Under new FDA regulations, device manufacturers are now required to supply SBOMs for devices. While this is seen as a significant improvement, experts stress that manufacturers must still strive to make devices secure from the outset and should not overly rely on patches and updates as a primary security measure. Understanding how devices work allows for better cybersecurity measures to be put in place, ensuring patient safety and the integrity of medical networks.
3. Implement Network Division
For any devices identified as highly vulnerable, hospitals can employ network segmentation to isolate these devices on separate networks. Network segmentation is a proactive measure to prevent a cyber threat from spreading to or from a compromised device. This technique is particularly effective because cyberattacks can propagate rapidly, leaving little time to react before significant damage occurs.
Network segmentation doesn’t necessarily mean complete isolation of vulnerable devices.

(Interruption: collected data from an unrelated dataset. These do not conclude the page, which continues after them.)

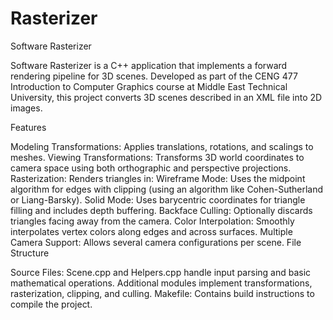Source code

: # Rasterizer
Software Rasterizer

Software Rasterizer is a C++ application that implements a forward rendering pipeline for 3D scenes. Developed as part of the CENG 477 Introduction to Computer Graphics course at Middle East Technical University, this project converts 3D scenes described in an XML file into 2D images.

Features

Modeling Transformations: Applies translations, rotations, and scalings to meshes.
Viewing Transformations: Transforms 3D world coordinates to camera space using both orthographic and perspective projections.
Rasterization: Renders triangles in:
Wireframe Mode: Uses the midpoint algorithm for edges with clipping (using an algorithm like Cohen-Sutherland or Liang-Barsky).
Solid Mode: Uses barycentric coordinates for triangle filling and includes depth buffering.
Backface Culling: Optionally discards triangles facing away from the camera.
Color Interpolation: Smoothly interpolates vertex colors along edges and across surfaces.
Multiple Camera Support: Allows several camera configurations per scene.
File Structure

Source Files:
Scene.cpp and Helpers.cpp handle input parsing and basic mathematical operations.
Additional modules implement transformations, rasterization, clipping, and culling.
Makefile:
Contains build instructions to compile the project.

Devices can still be connected internally to other necessary systems while being isolated from broader network access. For example, an imaging workstation that needs to communicate with other medical equipment can be segmented to only interact with clinically relevant devices. Ty Greenhalgh explains that while these machines are segmented, they can still be monitored and managed to mitigate risks continuously.
Moreover, some devices can be air-gapped, or entirely disconnected from the network, to prevent any potential cyber threats. An air gap allows the machine to keep operating beyond the support life of its software, with rigorous access control and physical security measures to prevent compromise from physical sources, like USB drives. Although this is not a perfect solution, it adds a layer of security and extends the device’s usability while ensuring patient safety.
4. Shut Down Devices
While shutting down devices completely may not always be an option, hospitals must develop a preparedness plan that includes the ability to shut down or isolate systems in the event of a cyberattack. This should involve a coordinated effort among IT departments, medical staff, and device manufacturers to ensure any shutdowns or service interruptions have the least possible impact on patient care. Hospitals should continually evaluate which devices are most crucial and create protocols for swiftly dealing with compromised systems. Regular drills and comprehensive training can aid staff readiness and response in the face of potential cyber threats, further securing patient safety and the integrity of healthcare operations.